Sanders explained that if he’d heard about it, then the producers had heard about it too. The same for the executives. The same for those who cut the checks. 

“He said, ‘I don’t want this to happen again,’” Burleson recalls. “He knew I could flush my opportunity down the drain and I had to keep my eyes open and mouth shut. To listen more than I talked. I dapped him up and it was the last time I ever missed a flight.”

“Nate is not putting on an act,” CBS Sports chairman Sean McManus tells The Big Lead. “What you see on television is the same Nate that you see off of television. He has a lot of perspective on life. His family is incredibly important to him. His role as a father and a husband is important to him. I think the fact that he’s so well-rounded and in tune with what’s going on in the world gives him unusual range.”

McManus remembers Burleson acing his audition for NFL Today and realizing in short order that the former pass-catcher was a natural. That spending time with him felt like time well spent.

"He’s multifaceted. He has a good sense of humor and he’s hip. He’s also likable, which is something you can’t teach on television."

The life of an NFL player involves 16 three-hour bursts of public performance. But that’s only the tip of the iceberg. Most of the job is done out of public view. So too is the job of a television personality. Some turn on the charm when the red light goes on. Others are engaged in the clubhouse. 

Several sources paint Burleson as the latter. He has a casual, collected tone with co-workers no matter where they are on the depth chart — something observed during a visit to a Good Morning Football taping in 2020. Seven years into his second act, he’s emerged as a veteran locker room presence. 

“He’s a good teammate,” McManus says. “He gets along well with the other analysts and he’s a lot of fun to be around.”

Said Germain: “He is always concerning himself with the perspective of his co-hosts and his producers. He’s always thinking about the editors. He’s always comfortable giving up air time, ideas to others.

“He is breathtaking at receiving feedback. He’s always having a conversation. The first thing about Nate is that he treats everyone the same, top to bottom. Titles don’t matter. He treats everyone like a human being. He wants to hear what you’re saying. He asks for feedback even when you give him feedback. He’s a collaborator.”

More than one coworker used the same imagery in describing Burleson: that he’s not talking at you or to you — he’s talking with you.
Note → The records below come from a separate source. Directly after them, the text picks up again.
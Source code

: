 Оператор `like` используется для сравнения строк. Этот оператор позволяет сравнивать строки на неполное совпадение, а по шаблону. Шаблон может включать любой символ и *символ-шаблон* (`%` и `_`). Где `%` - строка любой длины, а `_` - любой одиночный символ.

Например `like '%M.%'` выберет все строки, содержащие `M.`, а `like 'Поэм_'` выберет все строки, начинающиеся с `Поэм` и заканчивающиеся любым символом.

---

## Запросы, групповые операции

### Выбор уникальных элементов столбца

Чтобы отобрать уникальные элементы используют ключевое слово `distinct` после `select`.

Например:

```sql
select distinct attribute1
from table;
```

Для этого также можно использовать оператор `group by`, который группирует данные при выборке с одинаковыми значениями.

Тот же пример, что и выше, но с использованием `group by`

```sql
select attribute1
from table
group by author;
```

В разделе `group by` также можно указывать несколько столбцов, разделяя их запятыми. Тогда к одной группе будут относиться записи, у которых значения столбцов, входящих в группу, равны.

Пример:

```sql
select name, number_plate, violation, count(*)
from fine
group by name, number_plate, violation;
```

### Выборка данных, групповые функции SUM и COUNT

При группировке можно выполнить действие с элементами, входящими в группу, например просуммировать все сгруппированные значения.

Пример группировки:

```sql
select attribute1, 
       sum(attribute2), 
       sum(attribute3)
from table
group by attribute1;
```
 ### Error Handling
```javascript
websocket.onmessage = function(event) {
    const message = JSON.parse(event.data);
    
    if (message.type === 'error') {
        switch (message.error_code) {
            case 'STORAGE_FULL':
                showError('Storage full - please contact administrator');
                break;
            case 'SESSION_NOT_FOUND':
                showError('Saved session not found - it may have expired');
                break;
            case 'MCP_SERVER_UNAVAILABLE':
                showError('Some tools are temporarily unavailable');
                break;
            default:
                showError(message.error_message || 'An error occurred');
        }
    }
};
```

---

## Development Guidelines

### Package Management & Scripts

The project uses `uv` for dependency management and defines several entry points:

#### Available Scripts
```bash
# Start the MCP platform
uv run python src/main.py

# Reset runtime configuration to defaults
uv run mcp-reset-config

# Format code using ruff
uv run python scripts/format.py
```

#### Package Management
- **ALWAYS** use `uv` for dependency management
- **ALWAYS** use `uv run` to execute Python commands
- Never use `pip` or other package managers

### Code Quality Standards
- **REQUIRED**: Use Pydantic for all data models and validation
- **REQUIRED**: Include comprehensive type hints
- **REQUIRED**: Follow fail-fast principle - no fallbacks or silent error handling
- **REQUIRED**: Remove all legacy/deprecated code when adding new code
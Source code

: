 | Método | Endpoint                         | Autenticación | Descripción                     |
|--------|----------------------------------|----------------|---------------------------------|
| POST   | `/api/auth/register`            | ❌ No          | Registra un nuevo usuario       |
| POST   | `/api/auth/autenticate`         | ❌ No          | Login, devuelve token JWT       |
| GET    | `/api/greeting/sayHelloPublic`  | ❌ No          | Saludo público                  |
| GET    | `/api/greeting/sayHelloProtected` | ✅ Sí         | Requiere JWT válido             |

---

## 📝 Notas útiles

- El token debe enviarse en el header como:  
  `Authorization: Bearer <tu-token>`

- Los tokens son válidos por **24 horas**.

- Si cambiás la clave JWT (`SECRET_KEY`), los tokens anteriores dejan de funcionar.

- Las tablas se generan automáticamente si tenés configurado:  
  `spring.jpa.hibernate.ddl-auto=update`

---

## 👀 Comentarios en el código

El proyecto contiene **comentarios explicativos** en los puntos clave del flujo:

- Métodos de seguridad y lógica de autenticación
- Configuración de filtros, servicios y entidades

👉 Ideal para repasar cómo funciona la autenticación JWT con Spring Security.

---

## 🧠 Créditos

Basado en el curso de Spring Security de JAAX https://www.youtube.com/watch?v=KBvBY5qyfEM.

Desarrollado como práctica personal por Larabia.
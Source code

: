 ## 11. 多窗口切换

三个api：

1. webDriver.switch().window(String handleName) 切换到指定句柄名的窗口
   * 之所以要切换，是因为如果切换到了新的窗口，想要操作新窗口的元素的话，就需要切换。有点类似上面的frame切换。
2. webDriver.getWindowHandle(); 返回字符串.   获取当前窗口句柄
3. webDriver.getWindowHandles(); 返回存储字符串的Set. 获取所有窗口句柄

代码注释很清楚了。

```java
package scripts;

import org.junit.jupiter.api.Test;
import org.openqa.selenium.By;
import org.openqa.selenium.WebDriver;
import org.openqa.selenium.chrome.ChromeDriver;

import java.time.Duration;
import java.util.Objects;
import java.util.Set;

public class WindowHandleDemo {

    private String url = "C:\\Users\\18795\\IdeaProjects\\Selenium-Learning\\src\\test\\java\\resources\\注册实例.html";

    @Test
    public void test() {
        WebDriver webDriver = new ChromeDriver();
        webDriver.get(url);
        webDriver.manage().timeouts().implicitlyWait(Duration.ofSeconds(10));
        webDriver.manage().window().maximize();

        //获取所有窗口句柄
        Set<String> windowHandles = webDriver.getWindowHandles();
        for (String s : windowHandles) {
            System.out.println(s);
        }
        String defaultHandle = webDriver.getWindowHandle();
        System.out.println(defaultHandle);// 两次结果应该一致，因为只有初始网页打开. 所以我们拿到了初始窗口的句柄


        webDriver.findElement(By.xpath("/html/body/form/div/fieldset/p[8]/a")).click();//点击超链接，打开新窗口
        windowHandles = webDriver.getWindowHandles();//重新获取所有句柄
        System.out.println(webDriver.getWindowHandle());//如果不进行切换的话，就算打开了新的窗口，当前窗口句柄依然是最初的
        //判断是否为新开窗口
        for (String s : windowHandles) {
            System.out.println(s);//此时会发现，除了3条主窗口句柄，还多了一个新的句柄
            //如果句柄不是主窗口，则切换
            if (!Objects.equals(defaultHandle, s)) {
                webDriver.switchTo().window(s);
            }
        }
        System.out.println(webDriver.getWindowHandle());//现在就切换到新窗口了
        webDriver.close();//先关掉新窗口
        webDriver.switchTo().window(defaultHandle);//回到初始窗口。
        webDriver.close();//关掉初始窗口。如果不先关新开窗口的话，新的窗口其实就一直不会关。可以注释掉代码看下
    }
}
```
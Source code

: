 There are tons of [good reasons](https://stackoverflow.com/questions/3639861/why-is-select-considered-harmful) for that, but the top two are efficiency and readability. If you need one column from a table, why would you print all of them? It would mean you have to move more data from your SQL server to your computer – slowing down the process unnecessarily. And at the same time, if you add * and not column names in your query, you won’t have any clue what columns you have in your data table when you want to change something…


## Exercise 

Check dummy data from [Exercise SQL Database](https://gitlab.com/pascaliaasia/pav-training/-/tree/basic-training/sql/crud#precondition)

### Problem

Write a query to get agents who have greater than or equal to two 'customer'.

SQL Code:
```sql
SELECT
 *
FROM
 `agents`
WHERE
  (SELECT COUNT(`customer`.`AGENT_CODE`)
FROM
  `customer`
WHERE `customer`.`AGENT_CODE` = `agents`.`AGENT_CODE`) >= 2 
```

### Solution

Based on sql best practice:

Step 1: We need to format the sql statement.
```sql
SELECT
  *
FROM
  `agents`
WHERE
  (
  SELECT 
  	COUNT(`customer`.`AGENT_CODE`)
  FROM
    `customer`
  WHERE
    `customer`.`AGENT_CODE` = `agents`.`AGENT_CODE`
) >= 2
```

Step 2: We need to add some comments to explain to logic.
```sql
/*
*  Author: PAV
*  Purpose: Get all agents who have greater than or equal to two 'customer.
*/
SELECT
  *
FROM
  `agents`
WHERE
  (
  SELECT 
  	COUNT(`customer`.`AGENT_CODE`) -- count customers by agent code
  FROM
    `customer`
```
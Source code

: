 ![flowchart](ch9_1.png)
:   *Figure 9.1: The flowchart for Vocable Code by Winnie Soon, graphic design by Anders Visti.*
Another says he speaks in layers of perspectives and uses conversation to build upon his world, like an expert Fortnite player. 

It’s exactly what he’s going for.

“I don't want someone to say, ‘Man I'd pay to hear Nate give a TED Talk,’” Burleson explains. “That's not a compliment to me. I'd rather have someone say they hope they can meet me and have a beer. Or to meet for a meal. That is the most personal you can get with someone.” 

A red-hot sports media personality begs the question: what’s next? For Burleson, it’s nearly impossible to answer. He’ll have decisions to make. That juggling act may only get more harder.

"I've often said Nate is a five-tool player, and frankly there are not many out there," says Mark Lepselter, Burleson's longtime broadcasting agent. "For us, the long-term perspective is paramount, there is no shortage of opportunities, so deciphering which endeavors will enhance Nate's portfolio, is key."

It’s that resonant connectivity that has opened doors to this point and will open even larger ones in the future. 

Next week he will begin a two-week stretch as a guest/host on CBS This Morning, where yesterday he helped reveal the network’s Week 1 NFL schedule. He is also in ongoing conversations with Nickelodeon about expanding that relationship.

No one really knows what the future holds, including Burleson himself. What he does know is that he’ll keep doing what’s brought him here. Being true to his inner caped crusader, whose superpower may be emotional intelligence and connecting with others, sealed with a civic-minded vow:

“I’ll give it everything I have as long as there’s someone on the other side of the camera watching.”